Every one is looking for ways to save California from itself and we think the best place to start is the state’s own Energy Commission.
We don’t know the entire scope of their regulatory powers but based upon their recent move to ban the sale of “energy-hungry big-screen televisions”, we believe it's indicative of their overall behavior and as such it's time for them to go.
Though valid, putting aside the “un-accountable busy-body bureaucrat” argument for a moment, the reason why this commission is useless is because this ban on energy-hungry T.V.s is totally unnecessary.
In the open and competitive market of big screens, the competition is driving technology that results in more efficient devices, so much so that the television industry will not have any problems meeting the commission’s phased-in restrictions.
"We're comfortable with our ability to meet the proposed levels and implementation dates," said Kenneth R. Lowe, Vizio's co-founder and vice president.
"Voluntary efforts are succeeding without regulations," said Doug Johnson, the association's senior director for technology policy. Too much government interference could hamstring industry innovation and prove expensive to manufacturers and consumers, he warned.
(full disclosure: we own a Vizio product. Mr. Lowe deserves a raise)
However, because the free market is to the commission as Sanskrit is to us, it results in the following:
"We would not propose TV efficiency standards if we thought there was any evidence in the record that they will hurt the economy," said Commissioner Julia Levin, who has been in charge of the two-year rule-making procedure. "This will actually save consumers money and help the California economy grow and create new clean, sustainable jobs."
Tightening efficiency ratings by using new technology and materials should result in "zero increase in cost to consumers," said Harinder Singh, an Energy Commission staffer on the TV regulation project.
Julia, Harinder… then why are you implementing the restrictions? The desired result of your eco-crusading is already happening. You may feel really good about what you are doing but in reality you’re not bringing anything to the party.

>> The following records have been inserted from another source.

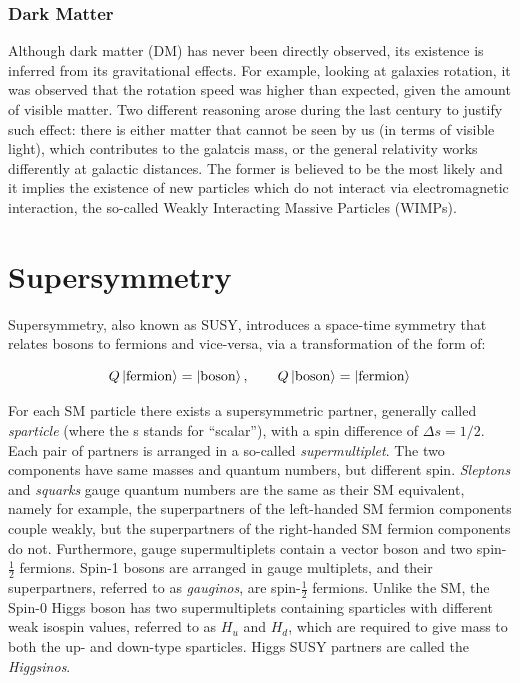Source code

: 		\subsubsection*{Dark Matter}

			Although dark matter (DM) has never been directly observed, its existence is inferred from its gravitational effects. For example, looking at galaxies rotation, it was observed that the rotation speed was higher than expected, given the amount of visible matter. Two different reasoning arose during the last century to justify such effect: there is either matter that cannot be seen by us (in terms of visible light), which contributes to the galatcis mass, or the general relativity works differently at galactic distances. The former is believed to be the most likely and it implies the existence of new particles which do not interact via electromagnetic interaction, the so-called Weakly Interacting Massive Particles (WIMPs).







	\section{Supersymmetry}
	\label{sec:SUSY}
		
		Supersymmetry, also known as SUSY, introduces a space-time symmetry that relates bosons to fermions and vice-versa, via a transformation of the form of:  

		\begin{equation}
		\label{eq:susy_transformation}
			Q \ket{\mathrm{fermion}} = \ket{\mathrm{boson}}, \qquad Q \ket{\mathrm{boson}} = \ket{\mathrm{fermion}}
		\end{equation}

		\noindent For each SM particle there exists a supersymmetric partner, generally called \textit{sparticle} (where the s stands for “scalar”), with a spin difference of $\Delta s = 1/2$. Each pair of partners is arranged in a so-called \textit{supermultiplet}. The two components have same masses and quantum numbers, but different spin. \textit{Sleptons} and \textit{squarks} gauge quantum numbers are the same as their SM equivalent, namely for example, the superpartners of the left-handed SM fermion components couple weakly, but the superpartners of the right-handed SM fermion components do not. Furthermore, gauge supermultiplets contain a vector boson and two spin-$\frac{1}{2}$ fermions. Spin-1 bosons are arranged in gauge multiplets, and their superpartners, referred to as \textit{gauginos}, are spin-$\frac{1}{2}$ fermions. Unlike the SM, the Spin-0 Higgs boson has two supermultiplets containing sparticles with different weak isospin values, referred to as $H_u$ and $H_d$, which are required to give mass to both the up- and down-type sparticles. Higgs SUSY partners are called the \textit{Higgsinos}.

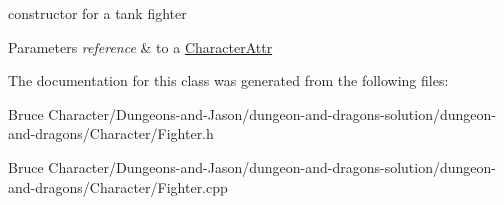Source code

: constructor for a tank fighter 
\begin{DoxyParams}{Parameters}
{\em reference} & to a \hyperlink{class_character_attr}{Character\+Attr} \\
\hline
\end{DoxyParams}


The documentation for this class was generated from the following files\+:\begin{DoxyCompactItemize}
\item 
Bruce Character/\+Dungeons-\/and-\/\+Jason/dungeon-\/and-\/dragons-\/solution/dungeon-\/and-\/dragons/\+Character/Fighter.\+h\item 
Bruce Character/\+Dungeons-\/and-\/\+Jason/dungeon-\/and-\/dragons-\/solution/dungeon-\/and-\/dragons/\+Character/Fighter.\+cpp\end{DoxyCompactItemize}
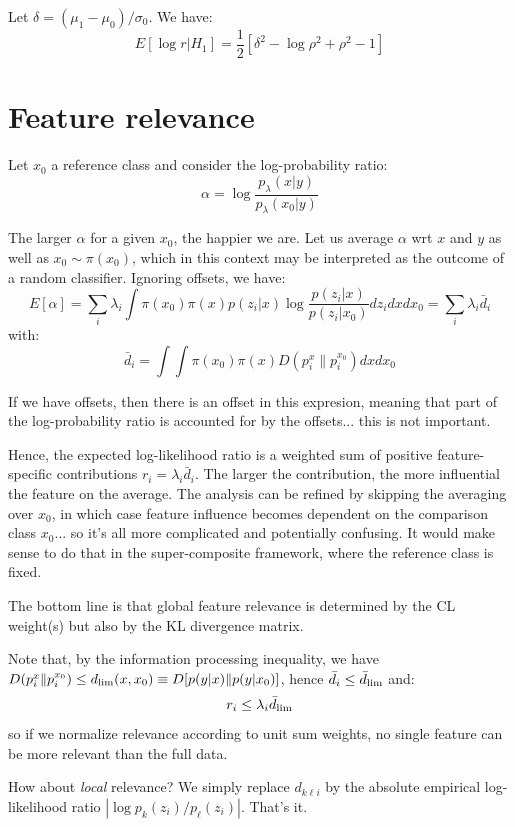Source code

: \documentclass[english]{scrartcl}
\begin{document}
Let $\delta = (\mu_1-\mu_0)/\sigma_0$. We have:
$$
E[\log r | H_1] = 
\frac{1}{2}
\left[
\delta^2
- \log \rho^2
+ \rho^2  - 1
\right]
$$


\section{Feature relevance}

Let $x_0$ a reference class and consider the log-probability ratio:
$$
\alpha = \log \frac{p_\lambda(x|y)}{p_\lambda(x_0|y)}
$$

The larger $\alpha$ for a given $x_0$, the happier we are. Let us average $\alpha$ wrt $x$ and $y$ as well as $x_0\sim \pi(x_0)$, which in this context may be interpreted as the outcome of a random classifier. Ignoring offsets, we have:
$$
E[\alpha]
= \sum_i \lambda_i \int \pi(x_0)\pi(x) p(z_i|x) \log\frac{p(z_i|x)}{p(z_i|x_0)} dz_i dx dx_0
= \sum_i \lambda_i \bar{d}_i
$$
with:
$$
\bar{d}_i =
\int \int \pi(x_0) \pi(x) D(p_i^x\|p_i^{x_0}) dx dx_0
$$

If we have offsets, then there is an offset in this expresion, meaning that part of the log-probability ratio is accounted for by the offsets... this is not important.

Hence, the expected log-likelihood ratio is a weighted sum of positive feature-specific contributions $r_i=\lambda_i \bar{d}_i$. The larger the contribution, the more influential the feature on the average. The analysis can be refined by skipping the averaging over $x_0$, in which case feature influence becomes dependent on the comparison class $x_0$... so it's all more complicated and potentially confusing. It would make sense to do that in the super-composite framework, where the reference class is fixed.

The bottom line is that global feature relevance is determined by the CL weight(s) but also by the KL divergence matrix. 

Note that, by the information processing inequality, we have $D(p_i^x\|p_i^{x_0}) \leq d_{\rm lim}(x,x_0)\equiv D[p(y|x)\|p(y|x_0)]$, hence $\bar{d}_i\leq \bar{d}_{\rm lim}$ and:
$$
r_i \leq \lambda_i \bar{d}_{\rm lim}
$$
so if we normalize relevance according to unit sum weights, no single feature can be more relevant than the full data. 

How about {\em local} relevance? We simply replace $d_{k\ell i}$ by the absolute empirical log-likelihood ratio $|\log p_k(z_i)/p_\ell(z_i)|$. That's it.




\end{document}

When we made our LCD purchase 3 months ago, we did so at the local big box store and we were inundated with choices from different manufacturers all touting their energy efficiency with the data to back it up. Why this rush to energy efficiency? Well, it may be the right thing to do but beyond that, energy efficiency costs the consumer less and thus makes one competitive in the market place.
It's time to put down the California Energy Commission because (paraphrasing an oft-heard quote) energy efficiency happens.